Le 9 février 2016, la procédure a fait l'objet d'un classement sans suite au motif d'auteur inconnu.
Le 19 mars 2018, Mme [S] a contesté la décision de classement auprès du parquet général de [Localité 6].
Le 22 juillet 2019, le procureur général a informé cette dernière que le dossier de procédure n'avait pas été retrouvé et que l'enquête ne serait pas relancée.
Le 7 décembre 2020, Mme [S] a sollicité, par requête, une indemnisation de son préjudice auprès du ministère de la justice, en raison d'un fonctionnement défectueux allégué du service public de la justice.
En mai 2021, le dossier de procédure relatif aux faits du 25 avril 2015 a été retrouvé et le parquet de [Localité 7] a repris les investigations, qui sont demeurées infructueuses.
Le 10 novembre 2022, le ministère de la justice a rejeté la requête de Mme [S].
Parallèlement, Mme [S] a saisi, le 10 mars 2017, la commission d'indemnisation des victimes d'infractions qui l'a indemnisée le 12 mai 2021, au titre de l'assistance par une tierce personne, de la perte de gains professionnels, de frais de véhicule adapté, ainsi que du déficit fonctionnel permanent.
Le 26 janvier 2023, Mme [S] a fait assigner l'agent judiciaire de l'Etat devant le tribunal judiciaire de Chartres aux fins, notamment, d'indemnisation de son préjudice moral.
Par jugement contradictoire rendu le 25 septembre 2024, le tribunal judiciaire de Chartres a :
' Débouté Mme [S] de l'intégralité de ses demandes ;
' Condamné Mme [S] aux dépens de l'instance ;
' Rappelé que le présent jugement est de plein droit exécutoire à titre provisoire.
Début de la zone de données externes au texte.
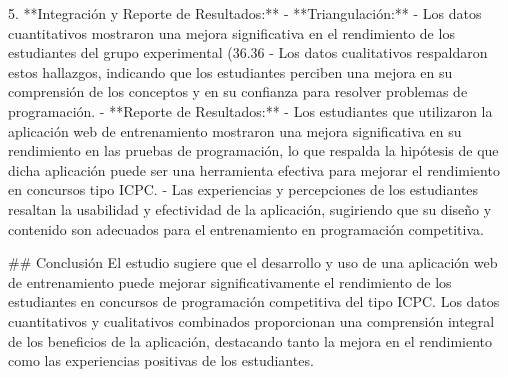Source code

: \begin{markdown}
5. **Integración y Reporte de Resultados:**
   - **Triangulación:**
     - Los datos cuantitativos mostraron una mejora significativa en el rendimiento de los estudiantes del grupo experimental (36.36%
     - Los datos cualitativos respaldaron estos hallazgos, indicando que los estudiantes perciben una mejora en su comprensión de los conceptos y en su confianza para resolver problemas de programación.
   - **Reporte de Resultados:**
     - Los estudiantes que utilizaron la aplicación web de entrenamiento mostraron una mejora significativa en su rendimiento en las pruebas de programación, lo que respalda la hipótesis de que dicha aplicación puede ser una herramienta efectiva para mejorar el rendimiento en concursos tipo ICPC.
     - Las experiencias y percepciones de los estudiantes resaltan la usabilidad y efectividad de la aplicación, sugiriendo que su diseño y contenido son adecuados para el entrenamiento en programación competitiva.

## Conclusión
El estudio sugiere que el desarrollo y uso de una aplicación web de entrenamiento puede mejorar significativamente el rendimiento de los estudiantes en concursos de programación competitiva del tipo ICPC. Los datos cuantitativos y cualitativos combinados proporcionan una comprensión integral de los beneficios de la aplicación, destacando tanto la mejora en el rendimiento como las experiencias positivas de los estudiantes.
\end{markdown}








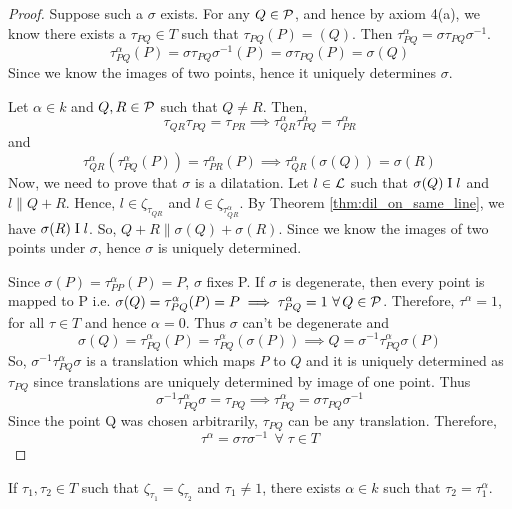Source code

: \begin{proof}
    Suppose such a $\sigma$ exists. For any $Q \in \mathcal{P}$, and hence by axiom 4(a), we know there exists a $\tau_{PQ} \in T$ such that $\tau_{PQ}(P)=(Q)$. Then $\tau_{PQ}^\alpha = \sigma \tau_{PQ} \sigma^{-1}$.
    \[ 
    \tau_{PQ}^\alpha(P) = \sigma \tau_{PQ} \sigma^{-1}(P) = \sigma \tau_{PQ}(P) = \sigma (Q)
    \]
    Since we know the images of two points, hence it uniquely determines $\sigma$.

    \noindent
    Let $\alpha \in k$ and $Q, R \in \mathcal{P}$ such that $Q \neq R$. Then, 
    \[ \tau_{QR}\tau_{PQ}=\tau_{PR} \implies \tau_{QR}^\alpha\tau_{PQ}^\alpha=\tau_{PR}^\alpha \]
    and
    \[ \tau_{QR}^\alpha(\tau_{PQ}^\alpha (P))=\tau_{PR}^\alpha(P) \implies \tau_{QR}^\alpha(\sigma(Q))=\sigma(R) \]   
    Now, we need to prove that $\sigma$ is a dilatation. Let $l \in \mathcal{L}$ such that $\sigma(Q) \mathrel\text{I} l$ and $l \parallel Q+R$. Hence, $l \in \zeta_{\tau_{QR}}$ and $l \in \zeta_{\tau_{QR}^{\alpha}}$. By Theorem \ref{thm:dil_on_same_line}, we have $\sigma(R) \mathrel\text{I} l$. So, $Q+R \parallel \sigma(Q)+ \sigma(R)$.
    Since we know the images of two points under $\sigma$, hence $\sigma$ is uniquely determined.

    \vspace{1ex}

    Since $\sigma(P) = \tau_{PP}^\alpha(P)=P$, $\sigma$ fixes P. If $\sigma$ is degenerate, then every point is mapped to P i.e. $\sigma(Q) = \tau_{PQ}^{\alpha}(P) = P \implies \tau_{PQ}^{\alpha} = 1\ \forall\, Q \in \mathcal{P}$. Therefore, $\tau^\alpha = 1$, for all $\tau \in T$ and hence $\alpha=0$. Thus $\sigma$ can't be degenerate and
    \[
    \sigma(Q)=\tau_{PQ}^{\alpha}(P)= \tau_{PQ}^{\alpha}(\sigma(P)) \implies Q = \sigma^{-1}\tau_{PQ}^{\alpha}\sigma(P)
    \]
    So, $\sigma^{-1}\tau_{PQ}^{\alpha}\sigma$ is a translation which maps $P$ to $Q$ and it is uniquely determined as $\tau_{PQ}$ since translations are uniquely determined by image of one point. Thus
    \[
    \sigma^{-1}\tau_{PQ}^{\alpha}\sigma = \tau_{PQ} \implies \tau_{PQ}^{\alpha} = \sigma\tau_{PQ}\sigma^{-1}
    \]
    Since the point Q was chosen arbitrarily, $\tau_{PQ}$ can be any translation. Therefore,
    \[
    \tau^{\alpha} = \sigma\tau\sigma^{-1} \: \: \forall \; \tau \in T
    \]
\end{proof}

\begin{axiom}[4b]
    If $\tau_1, \tau_2 \in T$ such that $\zeta_{\tau_1} = \zeta_{\tau_2}$ and $\tau_1 \neq 1$, there exists $\alpha \in k$ such that $\tau_2 = \tau_1^\alpha$.
\end{axiom}

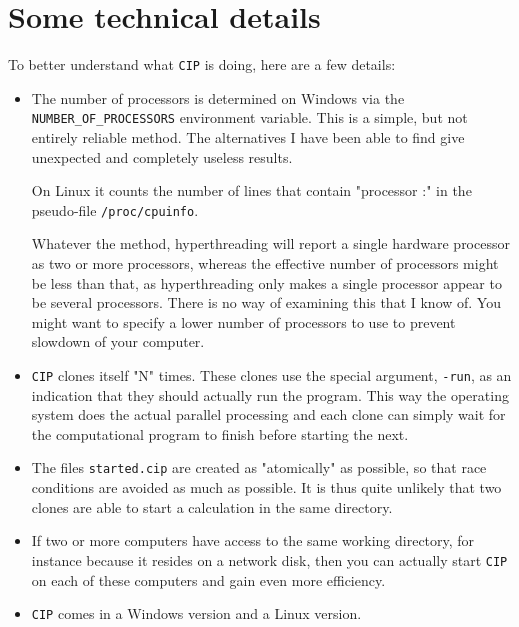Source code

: \documentclass[onecolumn]{article}
\begin{document}
\section{Some technical details}
\label{technicalDetails}
To better understand what \verb+CIP+ is doing, here are a few details:
\begin{itemize}
\item
The number of processors is determined on Windows via the
\verb+NUMBER_OF_PROCESSORS+ environment variable. This is a simple,
but not entirely reliable method. The alternatives I have been able to
find give unexpected and completely useless results.

On Linux it counts the number of lines that contain "processor :" in
the pseudo-file \verb+/proc/cpuinfo+.

Whatever the method, hyperthreading will report a single hardware
processor as two or more processors, whereas the effective number of
processors might be less than that, as hyperthreading only makes a
single processor appear to be several processors. There is no way of
examining this that I know of. You might want to specify a lower
number of processors to use to prevent slowdown of your computer.

\item
\verb+CIP+ clones itself "N" times. These clones use the special
argument, \verb+-run+, as an indication that they should actually run
the program. This way the operating system does the actual parallel
processing and each clone can simply wait for the
computational program to finish before starting the next.

\item
The files \verb+started.cip+ are created as "atomically" as possible,
so that race conditions are avoided as much as possible. It is
thus quite unlikely that two clones are able to start a calculation in
the same directory.

\item
If two or more computers have access to the same working directory,
for instance because it resides on a network disk, then you can
actually start \verb+CIP+ on each of these computers and gain even
more efficiency.

\item
\verb+CIP+ comes in a Windows version and a Linux version.
\end{itemize}
\end{document}
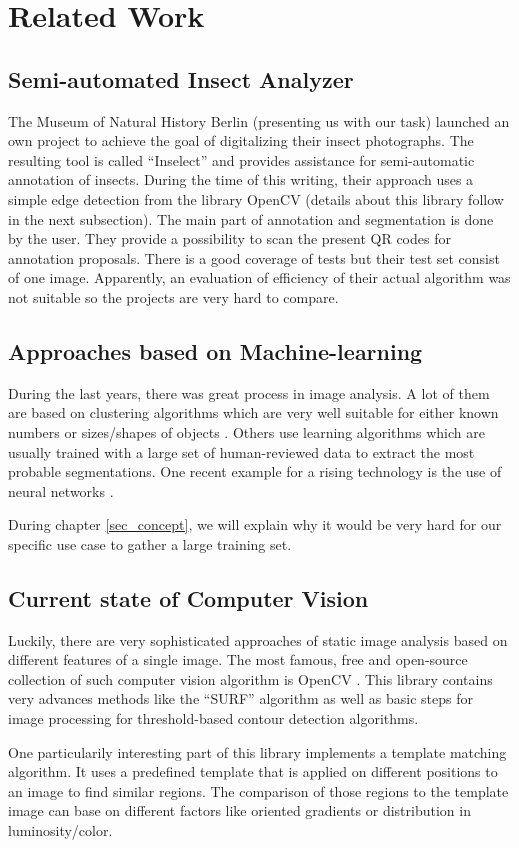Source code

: %
\section{Related Work}
\label{sec_related}

\subsection{Semi-automated Insect Analyzer}

The Museum of Natural History Berlin (presenting us with our task) launched an own project to achieve the goal of digitalizing their insect photographs. 
The resulting tool is called ``Inselect'' \cite{Inselect} and provides assistance for semi-automatic annotation of insects. 
During the time of this writing, their approach uses a simple edge detection from the library OpenCV (details about this library follow in the next subsection).
The main part of annotation and segmentation is done by the user. 
They provide a possibility to scan the present QR codes for annotation proposals.
There is a good coverage of tests but their test set consist of one image. 
Apparently, an evaluation of efficiency of their actual algorithm was not suitable so the projects are very hard to compare.

\subsection{Approaches based on Machine-learning}

During the last years, there was great process in image analysis. 
A lot of them are based on clustering algorithms which are very well suitable for either known numbers or sizes/shapes of objects \cite{Pappas}. 
Others use learning algorithms which are usually trained with a large set of human-reviewed data to extract the most probable segmentations.
One recent example for a rising technology is the use of neural networks \cite{turagal}.

During chapter \ref{sec_concept}, we will explain why it would be very hard for our specific use case to gather a large training set.

\subsection{Current state of Computer Vision}

Luckily, there are very sophisticated approaches of static image analysis based on different features of a single image.
The most famous, free and open-source collection of such computer vision algorithm is OpenCV \cite{opencv_library}. 
This library contains very advances methods like the ``SURF'' algorithm as well as basic steps for image processing for threshold-based contour detection algorithms.

One particularily interesting part of this library implements a template matching algorithm. 
It uses a predefined template that is applied on different positions to an image to find similar regions.
The comparison of those regions to the template image can base on different factors like oriented gradients or distribution in luminosity/color.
Le 16 octobre 2024, Mme [S] a interjeté appel de ce jugement à l'encontre de l'agent judiciaire de l'Etat.
Par d'uniques conclusions notifiées au greffe le 27 décembre 2024, Mme [S] demande à la cour de :
Vu l'article L. 141-1 et L. 141-3 du code de l'organisation judiciaire, l'article 6§1 de la Convention européenne des droits de l'homme,
' Infirmer le jugement du tribunal judiciaire de Chartres et, statuant à nouveau, dire et juger qu'elle a subi un déni de justice à la suite de son dépôt de plainte le 26 avril 2015 ;
' Condamner l' 'agence judiciaire de l'Etat' (sic) à lui verser, en réparation du préjudice moral subi, la somme de 50 000 euros et la somme de 5 000 euros sur le fondement de l'article 700 du code de procédure civile, et condamner l'agent judiciaire de l'Etat aux entiers dépens.
Par d'uniques conclusions notifiées au greffe le 24 mars 2025, l'agent judiciaire de l'Etat demande à la cour de :
' Débouter Mme [S] de toutes ses demandes, fins et conclusions,
En conséquence,
' Confirmer en toutes ses dispositions le jugement rendu par le tribunal judiciaire de Chartres le 25 septembre 2024,
' Condamner Mme [S] au paiement de la somme de 2 000 euros sur le fondement de l'article 700 du code de procédure civile,
' Condamner Mme [S] aux entiers dépens.
La clôture de l'instruction a été ordonnée le 13 novembre 2025.
A l'audience de plaidoirie, le 12 janvier 2026, le ministère public a été entendu en ses observations. Il sollicite la confirmation du jugement déféré.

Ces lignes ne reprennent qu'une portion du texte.